Records from a data source
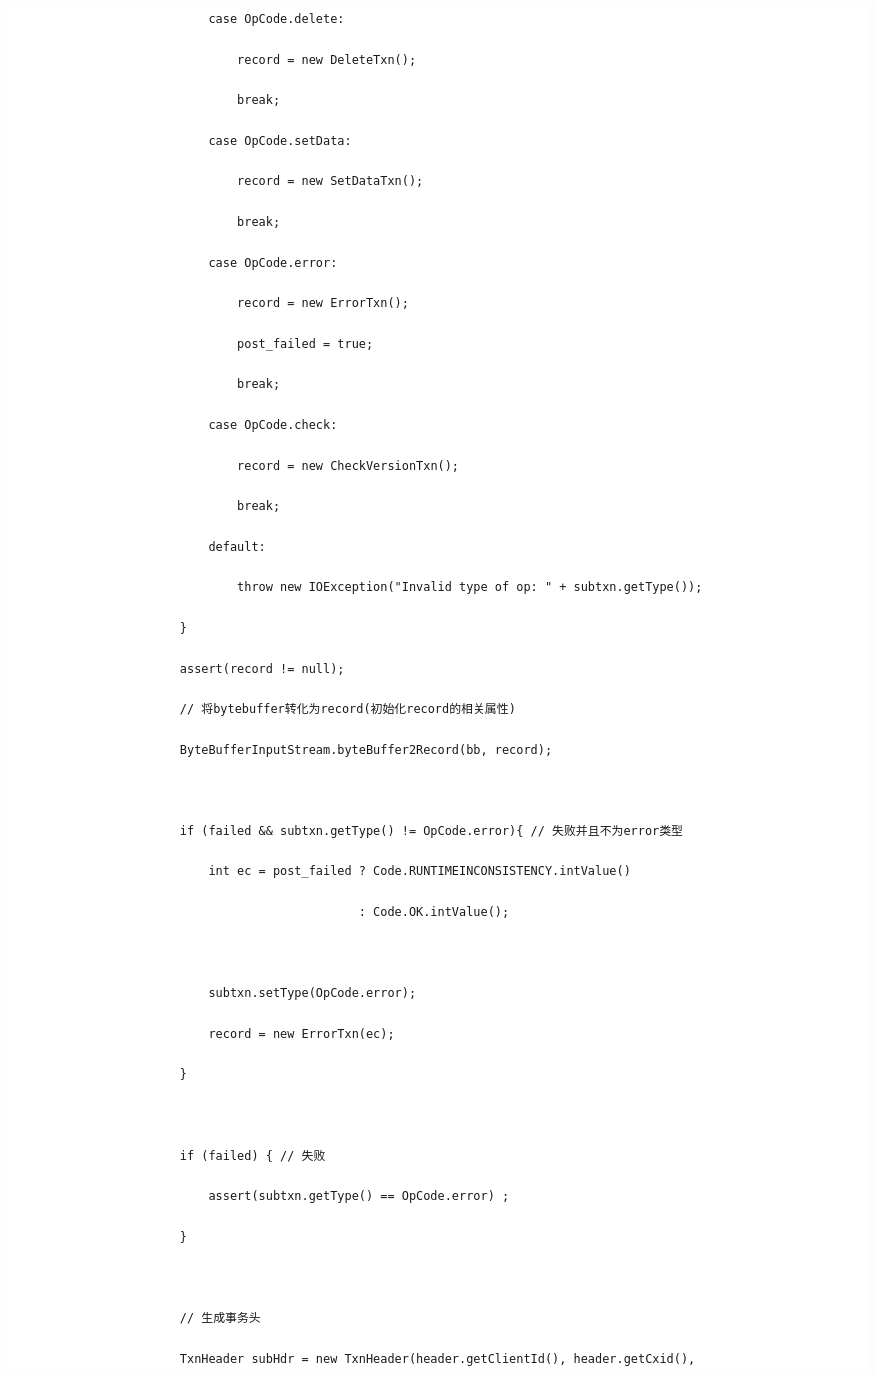                                 case OpCode.delete:

                                    record = new DeleteTxn();

                                    break;

                                case OpCode.setData:

                                    record = new SetDataTxn();

                                    break;

                                case OpCode.error:

                                    record = new ErrorTxn();

                                    post_failed = true;

                                    break;

                                case OpCode.check:

                                    record = new CheckVersionTxn();

                                    break;

                                default:

                                    throw new IOException("Invalid type of op: " + subtxn.getType());

                            }

                            assert(record != null);

                            // 将bytebuffer转化为record(初始化record的相关属性)

                            ByteBufferInputStream.byteBuffer2Record(bb, record);

                           

                            if (failed && subtxn.getType() != OpCode.error){ // 失败并且不为error类型

                                int ec = post_failed ? Code.RUNTIMEINCONSISTENCY.intValue() 

                                                     : Code.OK.intValue();

    

                                subtxn.setType(OpCode.error);

                                record = new ErrorTxn(ec);

                            }

    

                            if (failed) { // 失败

                                assert(subtxn.getType() == OpCode.error) ;

                            }

                            

                            // 生成事务头

                            TxnHeader subHdr = new TxnHeader(header.getClientId(), header.getCxid(),
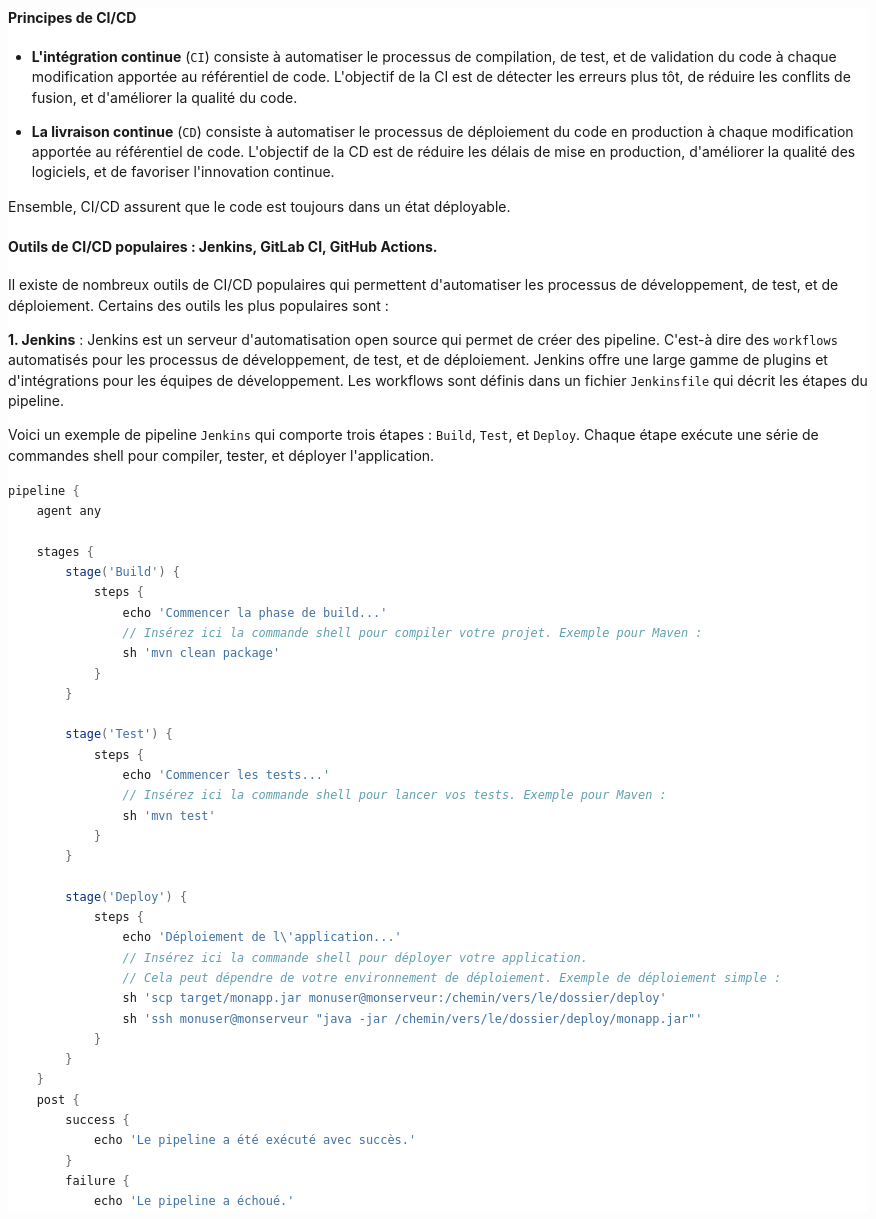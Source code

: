 
#### Principes de CI/CD

- **L'intégration continue** (`CI`) consiste à automatiser le processus de compilation, de test, et de validation du code à chaque modification apportée au référentiel de code. L'objectif de la CI est de détecter les erreurs plus tôt, de réduire les conflits de fusion, et d'améliorer la qualité du code.


- **La livraison continue** (`CD`) consiste à automatiser le processus de déploiement du code en production à chaque modification apportée au référentiel de code. L'objectif de la CD est de réduire les délais de mise en production, d'améliorer la qualité des logiciels, et de favoriser l'innovation continue.

Ensemble, CI/CD assurent que le code est toujours dans un état déployable.

#### Outils de CI/CD populaires : Jenkins, GitLab CI, GitHub Actions.

Il existe de nombreux outils de CI/CD populaires qui permettent d'automatiser les processus de développement, de test, et de déploiement. Certains des outils les plus populaires sont :

**1. Jenkins** : Jenkins est un serveur d'automatisation open source qui permet de créer des pipeline. C'est-à dire des `workflows` automatisés pour les processus de développement, de test, et de déploiement. Jenkins offre une large gamme de plugins et d'intégrations pour les équipes de développement. Les workflows sont définis dans un fichier `Jenkinsfile` qui décrit les étapes du pipeline.

Voici un exemple de pipeline `Jenkins` qui comporte trois étapes : `Build`, `Test`, et `Deploy`. Chaque étape exécute une série de commandes shell pour compiler, tester, et déployer l'application.
```groovy
pipeline {
    agent any

    stages {
        stage('Build') {
            steps {
                echo 'Commencer la phase de build...'
                // Insérez ici la commande shell pour compiler votre projet. Exemple pour Maven :
                sh 'mvn clean package'
            }
        }

        stage('Test') {
            steps {
                echo 'Commencer les tests...'
                // Insérez ici la commande shell pour lancer vos tests. Exemple pour Maven :
                sh 'mvn test'
            }
        }

        stage('Deploy') {
            steps {
                echo 'Déploiement de l\'application...'
                // Insérez ici la commande shell pour déployer votre application.
                // Cela peut dépendre de votre environnement de déploiement. Exemple de déploiement simple :
                sh 'scp target/monapp.jar monuser@monserveur:/chemin/vers/le/dossier/deploy'
                sh 'ssh monuser@monserveur "java -jar /chemin/vers/le/dossier/deploy/monapp.jar"'
            }
        }
    }
    post {
        success {
            echo 'Le pipeline a été exécuté avec succès.'
        }
        failure {
            echo 'Le pipeline a échoué.'
```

Action item: Number of lines in the records above holding the word "monuser": state it and nothing else.

Expected answer: 2